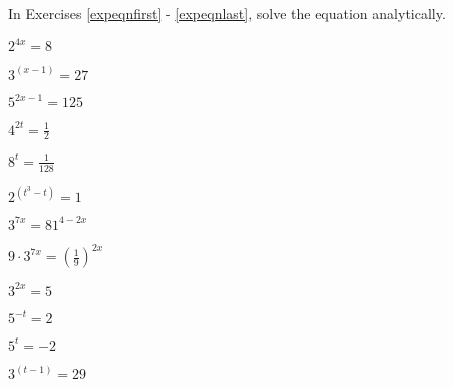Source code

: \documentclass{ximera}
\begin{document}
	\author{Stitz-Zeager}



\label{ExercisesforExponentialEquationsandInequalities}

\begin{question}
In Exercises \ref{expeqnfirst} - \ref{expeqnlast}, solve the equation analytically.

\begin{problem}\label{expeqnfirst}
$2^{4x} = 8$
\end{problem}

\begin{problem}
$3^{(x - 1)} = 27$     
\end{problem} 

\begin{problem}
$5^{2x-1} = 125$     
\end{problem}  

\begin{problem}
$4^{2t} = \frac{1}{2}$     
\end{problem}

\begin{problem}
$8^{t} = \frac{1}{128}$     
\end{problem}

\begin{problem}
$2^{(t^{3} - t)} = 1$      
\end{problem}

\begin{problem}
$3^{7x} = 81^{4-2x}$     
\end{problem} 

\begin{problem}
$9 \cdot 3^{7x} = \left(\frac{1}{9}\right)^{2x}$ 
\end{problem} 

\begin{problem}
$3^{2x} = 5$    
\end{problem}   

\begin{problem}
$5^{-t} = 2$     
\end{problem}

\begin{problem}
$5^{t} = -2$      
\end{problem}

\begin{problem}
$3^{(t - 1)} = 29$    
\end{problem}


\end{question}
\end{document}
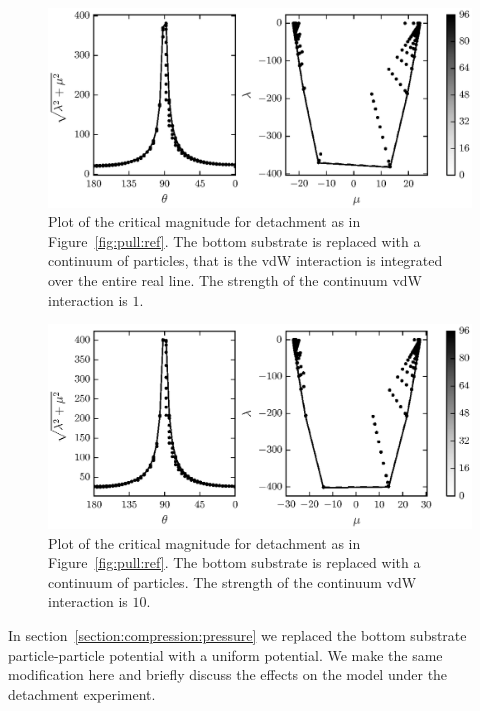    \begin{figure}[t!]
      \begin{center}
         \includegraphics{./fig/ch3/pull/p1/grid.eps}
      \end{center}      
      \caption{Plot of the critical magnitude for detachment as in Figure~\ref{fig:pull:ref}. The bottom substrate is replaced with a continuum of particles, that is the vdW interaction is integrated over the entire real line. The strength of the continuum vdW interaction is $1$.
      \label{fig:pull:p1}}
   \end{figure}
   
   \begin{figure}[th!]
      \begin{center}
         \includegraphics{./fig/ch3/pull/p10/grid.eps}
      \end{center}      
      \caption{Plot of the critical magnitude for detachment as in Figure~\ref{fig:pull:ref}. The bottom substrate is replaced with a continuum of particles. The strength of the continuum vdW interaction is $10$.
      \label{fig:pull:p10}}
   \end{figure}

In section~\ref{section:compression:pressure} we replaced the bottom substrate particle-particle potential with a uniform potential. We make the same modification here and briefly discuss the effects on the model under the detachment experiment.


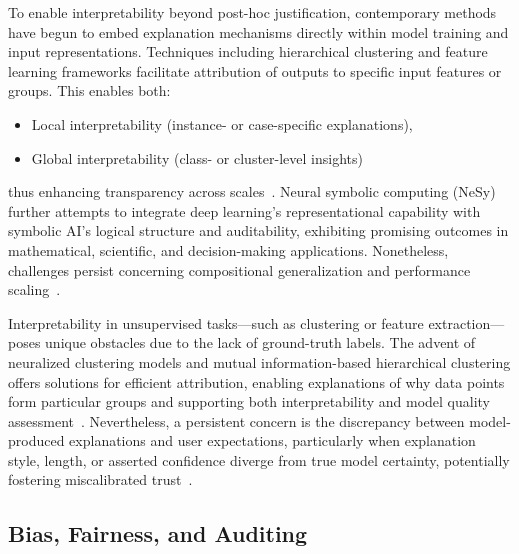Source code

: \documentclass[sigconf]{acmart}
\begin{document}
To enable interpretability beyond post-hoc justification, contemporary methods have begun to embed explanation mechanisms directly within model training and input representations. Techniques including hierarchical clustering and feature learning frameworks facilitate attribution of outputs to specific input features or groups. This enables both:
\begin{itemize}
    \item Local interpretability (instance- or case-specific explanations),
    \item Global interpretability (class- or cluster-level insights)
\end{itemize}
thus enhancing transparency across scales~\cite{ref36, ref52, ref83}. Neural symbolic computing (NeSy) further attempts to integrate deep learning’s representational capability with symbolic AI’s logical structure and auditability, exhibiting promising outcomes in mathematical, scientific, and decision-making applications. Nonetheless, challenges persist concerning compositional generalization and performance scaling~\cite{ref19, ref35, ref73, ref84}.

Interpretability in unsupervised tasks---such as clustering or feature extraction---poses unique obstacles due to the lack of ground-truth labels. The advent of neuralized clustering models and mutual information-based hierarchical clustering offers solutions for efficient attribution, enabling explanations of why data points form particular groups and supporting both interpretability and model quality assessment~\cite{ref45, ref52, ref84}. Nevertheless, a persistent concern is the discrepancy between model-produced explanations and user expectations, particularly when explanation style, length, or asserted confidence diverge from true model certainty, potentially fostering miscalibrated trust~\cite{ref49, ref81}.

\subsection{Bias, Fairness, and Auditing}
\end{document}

======

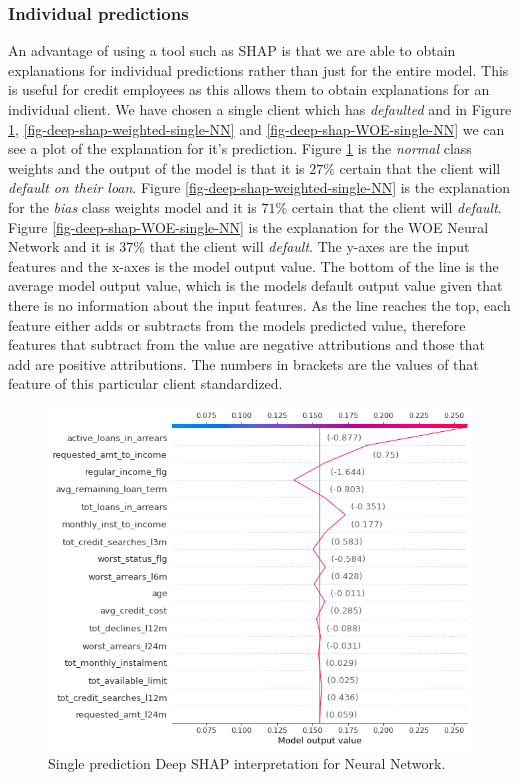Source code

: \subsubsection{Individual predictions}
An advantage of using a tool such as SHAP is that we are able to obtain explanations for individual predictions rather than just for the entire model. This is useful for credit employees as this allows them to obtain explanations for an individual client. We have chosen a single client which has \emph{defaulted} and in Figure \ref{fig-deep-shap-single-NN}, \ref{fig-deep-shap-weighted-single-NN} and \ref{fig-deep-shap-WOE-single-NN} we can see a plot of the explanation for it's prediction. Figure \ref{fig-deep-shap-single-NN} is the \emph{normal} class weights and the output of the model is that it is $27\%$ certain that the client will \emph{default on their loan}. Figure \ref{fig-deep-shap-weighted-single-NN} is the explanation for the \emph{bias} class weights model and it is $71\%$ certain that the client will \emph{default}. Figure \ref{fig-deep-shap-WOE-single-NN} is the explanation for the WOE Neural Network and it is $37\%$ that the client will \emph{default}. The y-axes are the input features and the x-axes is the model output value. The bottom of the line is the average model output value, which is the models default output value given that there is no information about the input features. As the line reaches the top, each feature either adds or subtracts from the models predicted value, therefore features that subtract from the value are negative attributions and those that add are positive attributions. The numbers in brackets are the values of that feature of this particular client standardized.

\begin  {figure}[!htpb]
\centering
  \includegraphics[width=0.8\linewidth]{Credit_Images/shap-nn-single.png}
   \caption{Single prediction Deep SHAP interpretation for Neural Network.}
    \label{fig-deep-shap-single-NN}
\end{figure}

======

- Task goal: Using the word "entire" as the filter, copy each matching line from the material.

- Result:
      \caption{Plot of the critical magnitude for detachment as in Figure~\ref{fig:pull:ref}. The bottom substrate is replaced with a continuum of particles, that is the vdW interaction is integrated over the entire real line. The strength of the continuum vdW interaction is $1$.
An advantage of using a tool such as SHAP is that we are able to obtain explanations for individual predictions rather than just for the entire model. This is useful for credit employees as this allows them to obtain explanations for an individual client. We have chosen a single client which has \emph{defaulted} and in Figure \ref{fig-deep-shap-single-NN}, \ref{fig-deep-shap-weighted-single-NN} and \ref{fig-deep-shap-WOE-single-NN} we can see a plot of the explanation for it's prediction. Figure \ref{fig-deep-shap-single-NN} is the \emph{normal} class weights and the output of the model is that it is $27\%$ certain that the client will \emph{default on their loan}. Figure \ref{fig-deep-shap-weighted-single-NN} is the explanation for the \emph{bias} class weights model and it is $71\%$ certain that the client will \emph{default}. Figure \ref{fig-deep-shap-WOE-single-NN} is the explanation for the WOE Neural Network and it is $37\%$ that the client will \emph{default}. The y-axes are the input features and the x-axes is the model output value. The bottom of the line is the average model output value, which is the models default output value given that there is no information about the input features. As the line reaches the top, each feature either adds or subtracts from the models predicted value, therefore features that subtract from the value are negative attributions and those that add are positive attributions. The numbers in brackets are the values of that feature of this particular client standardized.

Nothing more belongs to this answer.